# anyone willing to help me root my charge?



## Gousitu (Feb 12, 2012)

hello all im rooting my phone tomorrow, i was wondering if i could get someone to hands on skype to skype talk me thru it so i dont mess it up,.. OR make a walk thru... i have some idea about odin. not hwo to operate it.. i have experence with cwm as in installing roms..

thanks guys!


----------



## IIIce (Mar 26, 2012)

Here are step by step instructions on how to root your Droid charge and flash using Odin. This is fool proof, honestly you can't go wrong unless you don't ABSOLUTELY follow every instruction. http://www.toms-worl...structions.html


----------



## twiy06 (Oct 23, 2011)

I have rooted myself a few times.

I recently rommed with tweatstock which has completely and utterly changed my phone.

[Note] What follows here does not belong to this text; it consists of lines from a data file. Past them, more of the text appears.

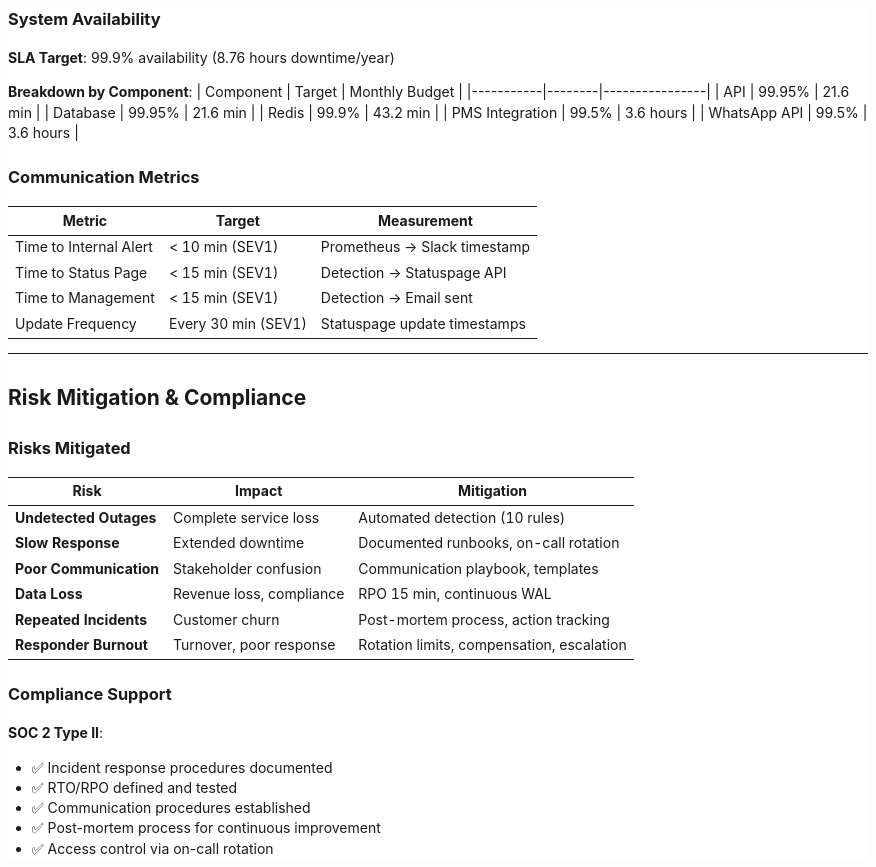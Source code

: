 ### System Availability

**SLA Target**: 99.9% availability (8.76 hours downtime/year)

**Breakdown by Component**:
| Component | Target | Monthly Budget |
|-----------|--------|----------------|
| API | 99.95% | 21.6 min |
| Database | 99.95% | 21.6 min |
| Redis | 99.9% | 43.2 min |
| PMS Integration | 99.5% | 3.6 hours |
| WhatsApp API | 99.5% | 3.6 hours |

### Communication Metrics

| Metric | Target | Measurement |
|--------|--------|-------------|
| Time to Internal Alert | < 10 min (SEV1) | Prometheus → Slack timestamp |
| Time to Status Page | < 15 min (SEV1) | Detection → Statuspage API |
| Time to Management | < 15 min (SEV1) | Detection → Email sent |
| Update Frequency | Every 30 min (SEV1) | Statuspage update timestamps |

---

## Risk Mitigation & Compliance

### Risks Mitigated

| Risk | Impact | Mitigation |
|------|--------|------------|
| **Undetected Outages** | Complete service loss | Automated detection (10 rules) |
| **Slow Response** | Extended downtime | Documented runbooks, on-call rotation |
| **Poor Communication** | Stakeholder confusion | Communication playbook, templates |
| **Data Loss** | Revenue loss, compliance | RPO 15 min, continuous WAL |
| **Repeated Incidents** | Customer churn | Post-mortem process, action tracking |
| **Responder Burnout** | Turnover, poor response | Rotation limits, compensation, escalation |

### Compliance Support

**SOC 2 Type II**:
- ✅ Incident response procedures documented
- ✅ RTO/RPO defined and tested
- ✅ Communication procedures established
- ✅ Post-mortem process for continuous improvement
- ✅ Access control via on-call rotation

http://rootzwiki.com/topic/13005-ep4dromcwmodintweakstock-v14-updated-2412/

I used the CWM method with Penut butter and jelly kernel. (Its one download)

I HIGHLY recommend it.

I forget what i did to root originally.

You can get help from here:

http://chat.andirc.net:8080/#charge
Go to there. You might need to press /join charge


----------



## Reilly1812 (Dec 12, 2011)

IIIce said:


> Here are step by step instructions on how to root your Droid charge and flash using Odin. This is fool proof, honestly you can't go wrong unless you don't ABSOLUTELY follow every instruction. http://www.toms-worl...structions.html


----------



## Gousitu (Feb 12, 2012)

IIIce said:


> Here are step by step instructions on how to root your Droid charge and flash using Odin. This is fool proof, honestly you can't go wrong unless you don't ABSOLUTELY follow every instruction. http://www.toms-worl...structions.html


this is exactly What i have been looking for!!! thannk you so much man,


----------



## Gousitu (Feb 12, 2012)

now in the guid it say i dont have to get a new kernel.......... doesn it matter iether way i mean i dot know what the "kernel" would do anyways....


----------



## IIIce (Mar 26, 2012)

You're welcome! And no the kernel doesn't matter in a sense. But I do recommend the pbj kernel.

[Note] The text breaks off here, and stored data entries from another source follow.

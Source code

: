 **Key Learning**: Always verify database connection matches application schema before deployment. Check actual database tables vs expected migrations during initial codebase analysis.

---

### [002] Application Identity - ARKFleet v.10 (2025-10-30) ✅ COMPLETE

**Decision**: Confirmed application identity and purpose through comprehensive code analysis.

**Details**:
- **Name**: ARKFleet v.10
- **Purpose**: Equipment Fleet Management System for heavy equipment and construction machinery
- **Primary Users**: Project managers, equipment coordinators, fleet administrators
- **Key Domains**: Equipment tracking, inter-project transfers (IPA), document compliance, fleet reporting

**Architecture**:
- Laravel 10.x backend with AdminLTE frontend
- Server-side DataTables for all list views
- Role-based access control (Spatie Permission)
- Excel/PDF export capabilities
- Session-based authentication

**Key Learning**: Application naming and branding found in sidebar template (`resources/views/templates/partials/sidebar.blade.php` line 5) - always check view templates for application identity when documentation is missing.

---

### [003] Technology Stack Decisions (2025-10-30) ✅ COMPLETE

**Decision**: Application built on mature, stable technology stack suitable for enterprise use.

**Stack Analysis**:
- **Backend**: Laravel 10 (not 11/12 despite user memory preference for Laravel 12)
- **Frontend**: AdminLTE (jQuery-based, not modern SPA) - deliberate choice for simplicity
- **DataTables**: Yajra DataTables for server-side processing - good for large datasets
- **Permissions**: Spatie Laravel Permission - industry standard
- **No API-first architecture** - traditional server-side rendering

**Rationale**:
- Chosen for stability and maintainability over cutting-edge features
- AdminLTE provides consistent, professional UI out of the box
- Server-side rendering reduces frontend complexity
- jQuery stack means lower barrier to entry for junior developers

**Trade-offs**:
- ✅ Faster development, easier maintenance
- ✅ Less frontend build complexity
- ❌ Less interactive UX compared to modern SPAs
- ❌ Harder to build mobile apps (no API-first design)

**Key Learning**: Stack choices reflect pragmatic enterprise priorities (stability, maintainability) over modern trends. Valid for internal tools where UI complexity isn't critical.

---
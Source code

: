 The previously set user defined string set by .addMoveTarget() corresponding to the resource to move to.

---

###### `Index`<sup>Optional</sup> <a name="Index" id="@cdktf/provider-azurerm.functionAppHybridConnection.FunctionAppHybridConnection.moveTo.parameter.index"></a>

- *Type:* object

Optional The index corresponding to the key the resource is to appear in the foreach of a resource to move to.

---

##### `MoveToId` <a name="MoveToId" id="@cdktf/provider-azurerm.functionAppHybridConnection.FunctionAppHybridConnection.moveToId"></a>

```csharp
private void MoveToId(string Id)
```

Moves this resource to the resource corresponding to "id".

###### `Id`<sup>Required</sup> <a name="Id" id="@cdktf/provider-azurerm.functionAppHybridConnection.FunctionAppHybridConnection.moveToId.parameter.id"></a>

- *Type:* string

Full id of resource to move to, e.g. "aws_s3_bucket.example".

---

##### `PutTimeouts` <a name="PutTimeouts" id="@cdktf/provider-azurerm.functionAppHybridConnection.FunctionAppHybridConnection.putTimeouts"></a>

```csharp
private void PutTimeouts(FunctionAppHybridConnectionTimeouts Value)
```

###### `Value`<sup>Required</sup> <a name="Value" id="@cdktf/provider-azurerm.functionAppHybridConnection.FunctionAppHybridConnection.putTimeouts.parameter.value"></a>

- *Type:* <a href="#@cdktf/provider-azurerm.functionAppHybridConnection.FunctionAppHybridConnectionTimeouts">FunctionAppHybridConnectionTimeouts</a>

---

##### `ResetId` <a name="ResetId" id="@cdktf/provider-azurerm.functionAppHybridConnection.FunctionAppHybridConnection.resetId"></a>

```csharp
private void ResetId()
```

Sent from my SCH-I510 using Tapatalk


----------



## Gousitu (Feb 12, 2012)

IIIce said:


> You're welcome! And no the kernel doesn't matter in a sense. But I do recommend the pbj kernel.
> 
> Sent from my SCH-I510 using Tapatalk


okay i downloaded it... now my question is.... after i root with odin i can install any rom (Gingerbread) i want.... like i really want to use
http://rootzwiki.com/topic/11175-rom3-20-12infinityrom/

i already have it doenloaded. and i also have pbj downloaded...


----------



## Gousitu (Feb 12, 2012)

InfinityROM w/TSM Parts - b51ca7ae0fe24d6908eac5e7a5fefb7e

this is the one i want


----------



## Gousitu (Feb 12, 2012)

Gousitu said:


> okay i downloaded it... now my question is.... after i root with odin i can install any rom (Gingerbread) i want.... like i really want to use
> http://rootzwiki.com...-12infinityrom/
> 
> i already have it doenloaded. and i also have pbj downloaded...

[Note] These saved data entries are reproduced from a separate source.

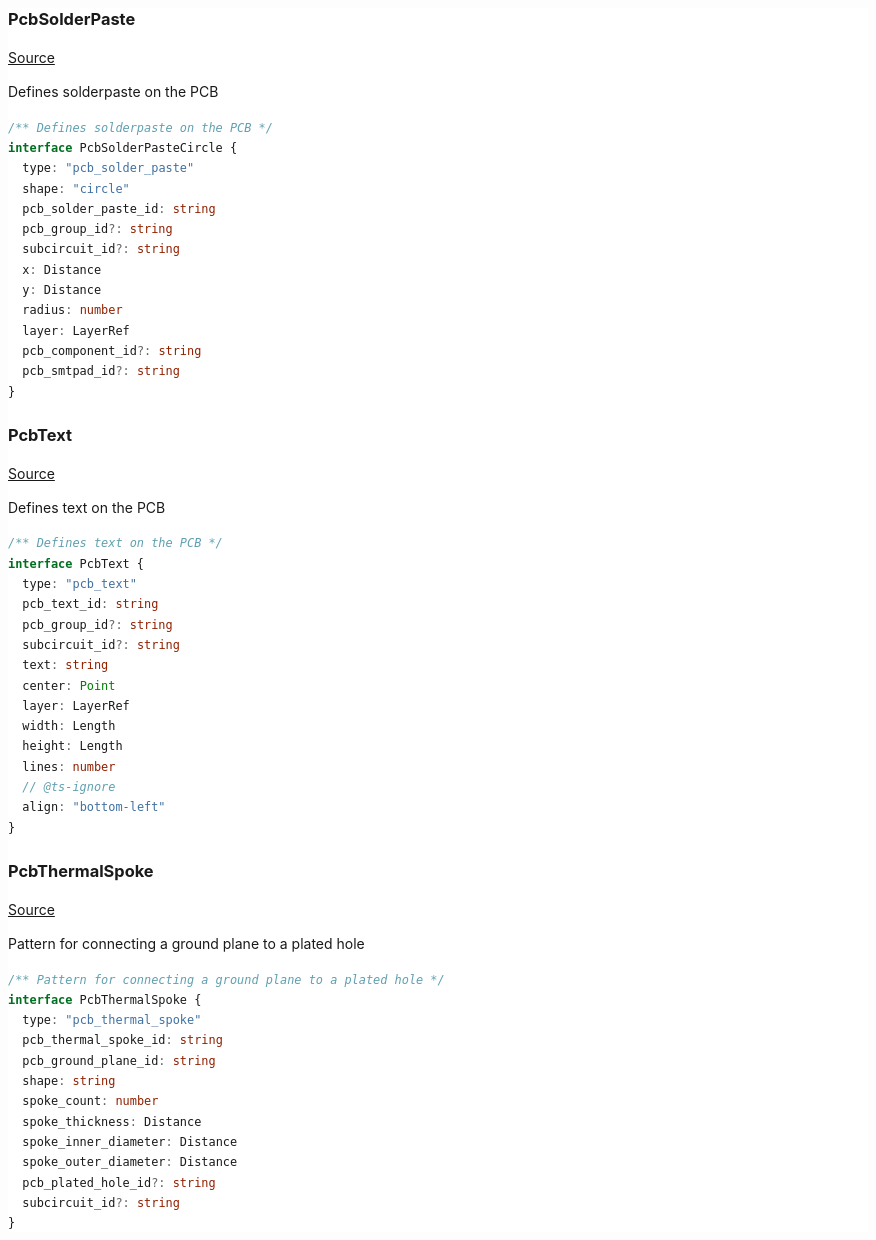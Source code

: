 ### PcbSolderPaste

[Source](https://github.com/tscircuit/circuit-json/blob/main/src/pcb/pcb_solder_paste.ts)

Defines solderpaste on the PCB

```typescript
/** Defines solderpaste on the PCB */
interface PcbSolderPasteCircle {
  type: "pcb_solder_paste"
  shape: "circle"
  pcb_solder_paste_id: string
  pcb_group_id?: string
  subcircuit_id?: string
  x: Distance
  y: Distance
  radius: number
  layer: LayerRef
  pcb_component_id?: string
  pcb_smtpad_id?: string
}
```

### PcbText

[Source](https://github.com/tscircuit/circuit-json/blob/main/src/pcb/pcb_text.ts)

Defines text on the PCB

```typescript
/** Defines text on the PCB */
interface PcbText {
  type: "pcb_text"
  pcb_text_id: string
  pcb_group_id?: string
  subcircuit_id?: string
  text: string
  center: Point
  layer: LayerRef
  width: Length
  height: Length
  lines: number
  // @ts-ignore
  align: "bottom-left"
}
```

### PcbThermalSpoke

[Source](https://github.com/tscircuit/circuit-json/blob/main/src/pcb/pcb_thermal_spoke.ts)

Pattern for connecting a ground plane to a plated hole

```typescript
/** Pattern for connecting a ground plane to a plated hole */
interface PcbThermalSpoke {
  type: "pcb_thermal_spoke"
  pcb_thermal_spoke_id: string
  pcb_ground_plane_id: string
  shape: string
  spoke_count: number
  spoke_thickness: Distance
  spoke_inner_diameter: Distance
  spoke_outer_diameter: Distance
  pcb_plated_hole_id?: string
  subcircuit_id?: string
}
```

so i can install infintyrom from CWM ? im sorry im still all new to this. ...


----------



## andrewjt19 (Oct 27, 2011)

Gousitu said:


> hello all im rooting my phone tomorrow, i was wondering if i could get someone to hands on skype to skype talk me thru it so i dont mess it up,.. OR make a walk thru... i have some idea about odin. not hwo to operate it.. i have experence with cwm as in installing roms..
> 
> thanks guys!


Please don't take this the wrong way, but if you don't know how to flash, root, CWM, kernel or even know what they are yet, you probably shouldn't do anything until you read. There's no better way to brick your phone (even though there's almost always a way to unbrick it, regardless) than not knowing what you are doing or learning the terminology. Do yourself the benfit and read the How to's posted 3 post above your question...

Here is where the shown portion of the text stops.